What are you seeing here? In which order have the files been collected? What do they contain? How do they relate to one another? Is Peter S the same person as speaker1?

Now assume that the files were named:

  • speaker1_glossary_v00_orig.doc
  • speaker1_glossary_v01_clean.doc
  • speaker1_glossary_v02_clean.doc
  • speaker1_glossary_v03_clean_final.doc

or:

  • speaker1_glossary_2023-03-11_orig.doc
  • speaker1_glossary_2023-03-15_clean.doc
  • speaker1_glossary_2023-03-15_clean_v2.doc
  • speaker1_glossary_2023-03-16_clean_final.doc.

Now you can see that all files contain speaker1’s reading of the words in a glossary. The files are different versions: the original file at the top, followed by cleaned versions of the original, and the final version at the bottom.

Version control

By maintaining a log of changes where you document when and how each file version is created, you ensure that it will be easier to restore files from backup versions. You can also use a log to document how the material has been processed, if someone should later question the project’s data or results, or if you need to go back and modify the sequence of analyses.
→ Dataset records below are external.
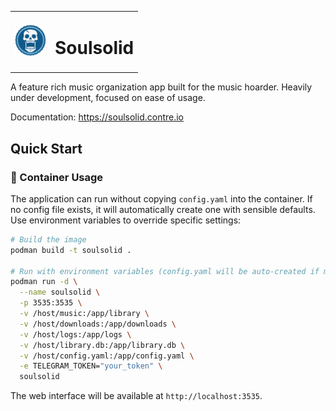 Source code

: <table>
  <tr>
    <td><img src="public/img/galaxy.png" width="50" alt="souldsolid"></td>
    <td><h1>Soulsolid</h1></td>
  </tr>
</table>
A feature rich music organization app built for the music hoarder. Heavily under development, focused on ease of usage.

Documentation: https://soulsolid.contre.io

## Quick Start

### 🦭 Container Usage

The application can run without copying `config.yaml` into the container. If no config file exists, it will automatically create one with sensible defaults. Use environment variables to override specific settings:

```bash
# Build the image
podman build -t soulsolid .

# Run with environment variables (config.yaml will be auto-created if missing)
podman run -d \
  --name soulsolid \
  -p 3535:3535 \
  -v /host/music:/app/library \
  -v /host/downloads:/app/downloads \
  -v /host/logs:/app/logs \
  -v /host/library.db:/app/library.db \
  -v /host/config.yaml:/app/config.yaml \
  -e TELEGRAM_TOKEN="your_token" \
  soulsolid
```

The web interface will be available at `http://localhost:3535`.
Version control means that files, together with changes and updates to them, are compiled into a central data structure called a “repository” or “repo”. It offers a more sophisticated way of managing versions of data. Every change to a data file is documented, and changes to multiple files can be packaged together. Multiple users can collaborate on making file changes, merging concurrent changes and resolving any overlaps, and users can create local copies and test the changes.  

Common open-source tools for version control of source code and text-based data files (.txt, .csv, .md) are Git and Subversion. Version control of application-specific files (e.g., .xlxs) may require a commercial solution. 

Cloud-based platforms that offer hosting and collaboration tools – known as “code repositories” – include GitHub, BitBucket, GitLab. A code repository can also be stored locally, either on your own computer or managed by a Git/Subversion server for use by your research group. 

Programmatic versioning

An alternative to versioning using filenames is to create a script or executable that reads the original data file and modifies the data. This is a common method for statistical analysis applications such as STATA, R, and SAS.  

You should document your code carefully, so other users can understand the processing steps. You can also publish the script along with the data: note that some high-ranking journals require that the analysis code is made accessible.